Lots to choose from:

-88-

That's approximately what I thought...

However (and I'm struggling to dredge up O-level physics here) I think this is a magnetic transformer, so surely the voltage step-down is determined entirely by the ratio of the windings? Won't the voltage be fixed by the transformer and the current drawn determined by the output power?

Cheers - Adam...

Correct, whatever you do you can't go below 100W. It's probably because the transformer is poorly regulated and the voltage will increase if you reduce the load.

Not quite because the windings have resistance. The (nominal) 12 V output from the secondary will have an internal resistance equal to the resistance of the secondary winding plus that of the primary divided by the square of the turns ratio.

A typical ~100 VA transformer might have a regulation of around 5-10%, so off-load the voltage will be 5-10% high.

The message from John Rumm contains these words:

But the individual current will usually rise because of poor regulation by the transformer.

That's the basic physics, yes. But the reality is a little more complicated.

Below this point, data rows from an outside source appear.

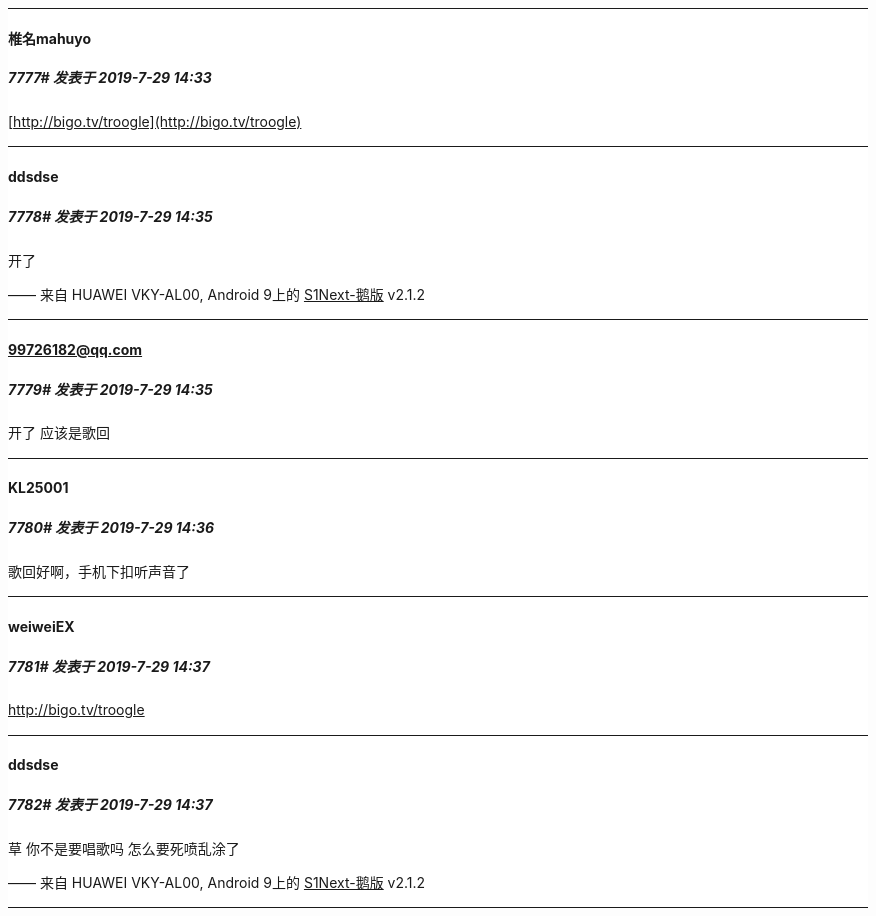 
*****

####  椎名mahuyo  
##### 7777#       发表于 2019-7-29 14:33


[http://bigo.tv/troogle](http://bigo.tv/troogle)


*****

####  ddsdse  
##### 7778#       发表于 2019-7-29 14:35


开了

—— 来自 HUAWEI VKY-AL00, Android 9上的 [S1Next-鹅版](https://github.com/ykrank/S1-Next/releases) v2.1.2


*****

####  99726182@qq.com  
##### 7779#       发表于 2019-7-29 14:35


开了 应该是歌回


*****

####  KL25001  
##### 7780#       发表于 2019-7-29 14:36


歌回好啊，手机下扣听声音了


*****

####  weiweiEX  
##### 7781#       发表于 2019-7-29 14:37


http://bigo.tv/troogle


*****

####  ddsdse  
##### 7782#       发表于 2019-7-29 14:37


草 你不是要唱歌吗 怎么要死喷乱涂了

—— 来自 HUAWEI VKY-AL00, Android 9上的 [S1Next-鹅版](https://github.com/ykrank/S1-Next/releases) v2.1.2


*****
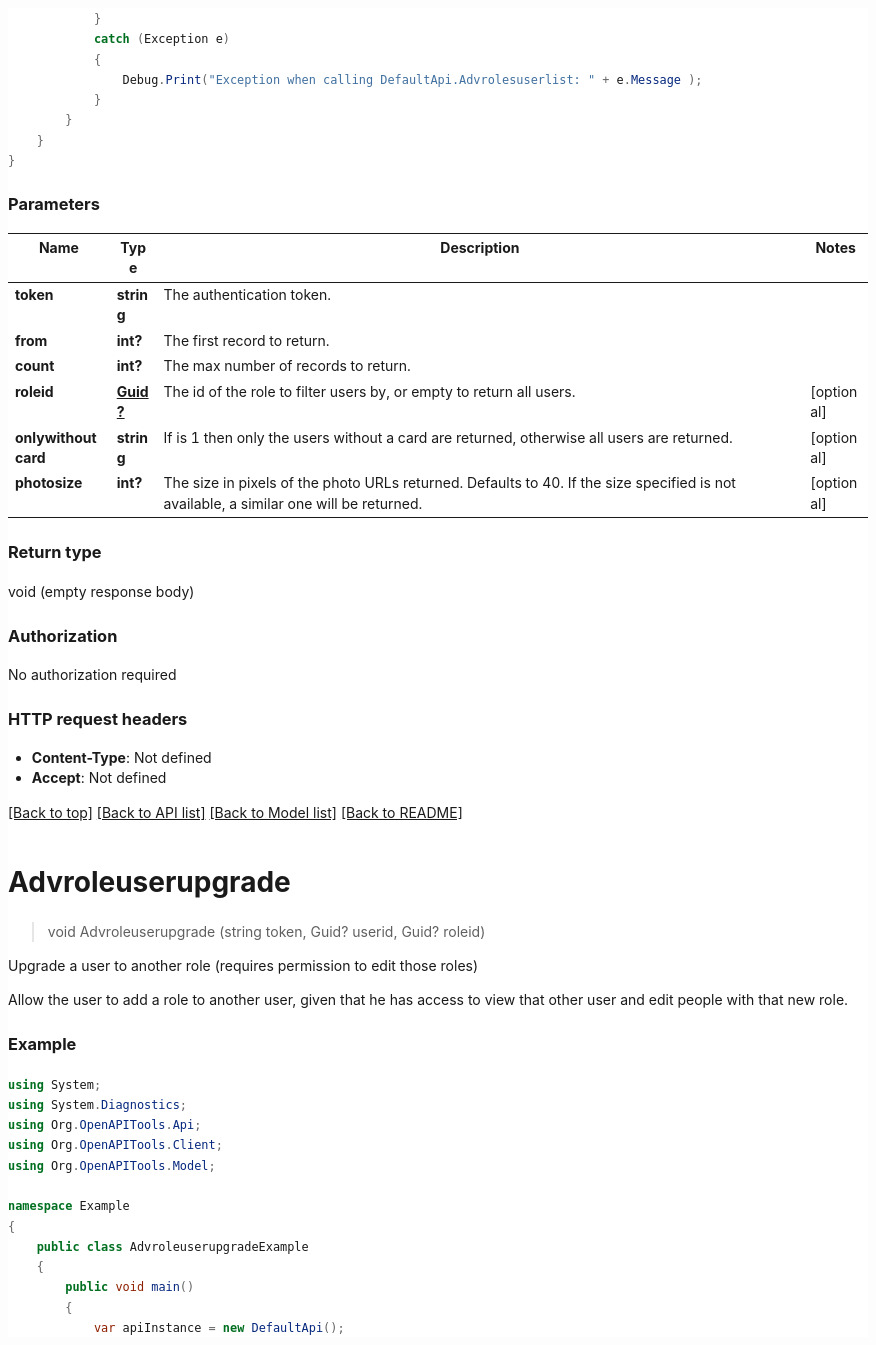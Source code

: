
 ```csharp
            }
            catch (Exception e)
            {
                Debug.Print("Exception when calling DefaultApi.Advrolesuserlist: " + e.Message );
            }
        }
    }
}
```

### Parameters

Name | Type | Description  | Notes
------------- | ------------- | ------------- | -------------
 **token** | **string**| The authentication token. | 
 **from** | **int?**| The first record to return. | 
 **count** | **int?**| The max number of records to return. | 
 **roleid** | [**Guid?**](.md)| The id of the role to filter users by, or empty to return all users. | [optional] 
 **onlywithoutcard** | **string**| If is 1 then only the users without a card are returned, otherwise all users are returned. | [optional] 
 **photosize** | **int?**| The size in pixels of the photo URLs returned. Defaults to 40. If the size specified is not available, a similar one will be returned. | [optional] 

### Return type

void (empty response body)

### Authorization

No authorization required

### HTTP request headers

 - **Content-Type**: Not defined
 - **Accept**: Not defined

[[Back to top]](#) [[Back to API list]](../README.md#documentation-for-api-endpoints) [[Back to Model list]](../README.md#documentation-for-models) [[Back to README]](../README.md)

<a name="advroleuserupgrade"></a>
# **Advroleuserupgrade**
> void Advroleuserupgrade (string token, Guid? userid, Guid? roleid)

Upgrade a user to another role (requires permission to edit those roles)

Allow the user to add a role to another user, given that he has access to view that other user and edit people with that new role.

### Example
```csharp
using System;
using System.Diagnostics;
using Org.OpenAPITools.Api;
using Org.OpenAPITools.Client;
using Org.OpenAPITools.Model;

namespace Example
{
    public class AdvroleuserupgradeExample
    {
        public void main()
        {
            var apiInstance = new DefaultApi();
```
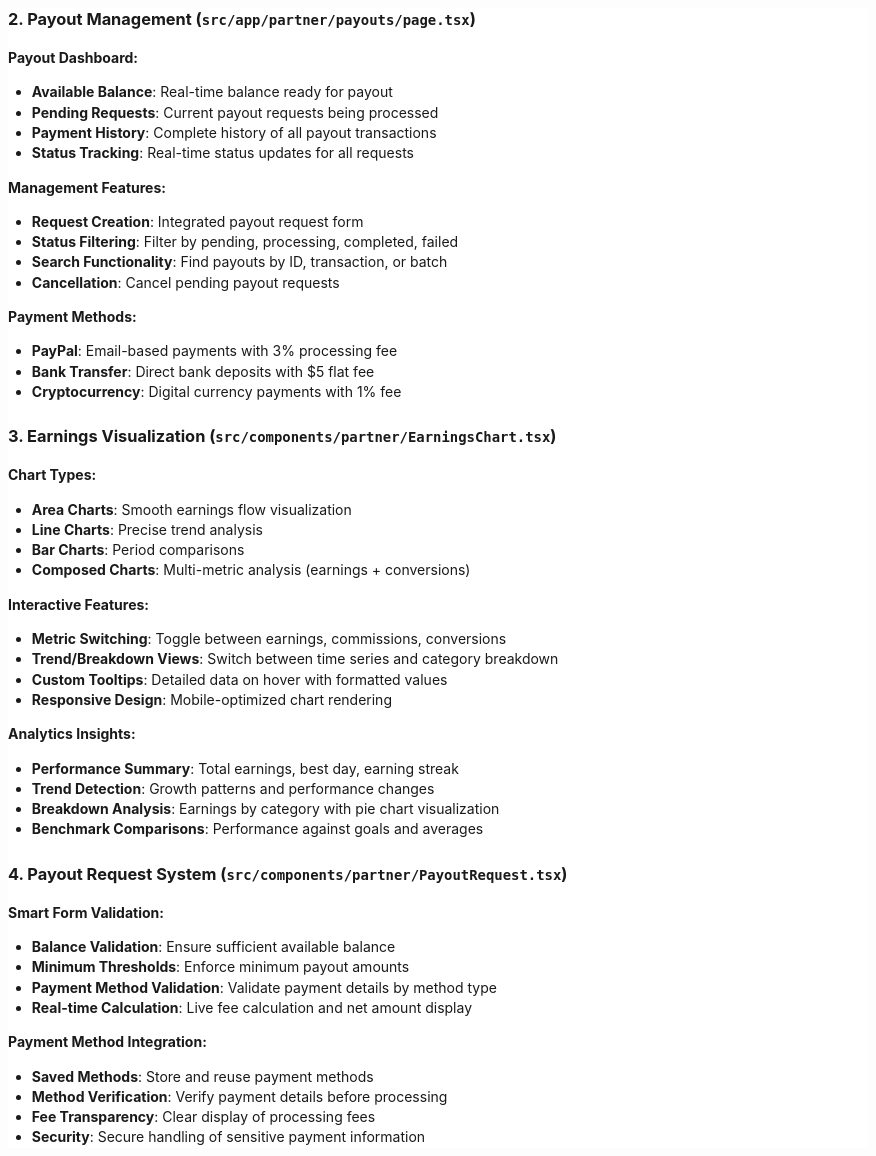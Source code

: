 ### 2. Payout Management (`src/app/partner/payouts/page.tsx`)

**Payout Dashboard:**
- **Available Balance**: Real-time balance ready for payout
- **Pending Requests**: Current payout requests being processed
- **Payment History**: Complete history of all payout transactions
- **Status Tracking**: Real-time status updates for all requests

**Management Features:**
- **Request Creation**: Integrated payout request form
- **Status Filtering**: Filter by pending, processing, completed, failed
- **Search Functionality**: Find payouts by ID, transaction, or batch
- **Cancellation**: Cancel pending payout requests

**Payment Methods:**
- **PayPal**: Email-based payments with 3% processing fee
- **Bank Transfer**: Direct bank deposits with $5 flat fee
- **Cryptocurrency**: Digital currency payments with 1% fee

### 3. Earnings Visualization (`src/components/partner/EarningsChart.tsx`)

**Chart Types:**
- **Area Charts**: Smooth earnings flow visualization
- **Line Charts**: Precise trend analysis
- **Bar Charts**: Period comparisons
- **Composed Charts**: Multi-metric analysis (earnings + conversions)

**Interactive Features:**
- **Metric Switching**: Toggle between earnings, commissions, conversions
- **Trend/Breakdown Views**: Switch between time series and category breakdown
- **Custom Tooltips**: Detailed data on hover with formatted values
- **Responsive Design**: Mobile-optimized chart rendering

**Analytics Insights:**
- **Performance Summary**: Total earnings, best day, earning streak
- **Trend Detection**: Growth patterns and performance changes
- **Breakdown Analysis**: Earnings by category with pie chart visualization
- **Benchmark Comparisons**: Performance against goals and averages

### 4. Payout Request System (`src/components/partner/PayoutRequest.tsx`)

**Smart Form Validation:**
- **Balance Validation**: Ensure sufficient available balance
- **Minimum Thresholds**: Enforce minimum payout amounts
- **Payment Method Validation**: Validate payment details by method type
- **Real-time Calculation**: Live fee calculation and net amount display

**Payment Method Integration:**
- **Saved Methods**: Store and reuse payment methods
- **Method Verification**: Verify payment details before processing
- **Fee Transparency**: Clear display of processing fees
- **Security**: Secure handling of sensitive payment information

Anything that tries to provide a voltage ( eg a battery, or transformer ) only has so much 'oomph'.

Imagine a small 12v battery, powering a 12v lamp. What is the voltage measured at the battery terminals? Around 12v. Now connect another lamp. The resistance of the load has halved. The current has doubled. What has the voltage done? Still around 12v, but slightly lower. Just how many lamps can we connect to this battery? Every time we connect another lamp, the total load resistance drops,and the total current increases. Can we expect the battery to provide unlimited amps? No. As the load increases, the load resistance drops. The current increases. As the load increases, the voltage droops. We are heading along the line that will ultimately result in the load being so low resistance that the battery is effectivly shorted out. At this point, the voltage will be zero.

If you connect a piece of wire between a battery's +and - terminals, would you expect it to be able to maintain 12v through a short circuit?

The way to think of it is this: All voltage sources are non-ideal. They cannot sustain infinite current without voltage drop. In otherwords, they can be modeled as an ideal voltage source in series with an internal resistance.

Real Battery = Ideal battery in series with resistor. ( same for transformer. )

Off load, I=0. Voltage drop across internal R =0, Terminal V = Ideal V. As load increases, Voltage drop across internal R increases. Terminal V = Ideal V- Vdrop.

So terminal voltage 'sags' as load current increases. A good voltage source has a low internal resistance, and so 'sags' less. This is called 'regulation'.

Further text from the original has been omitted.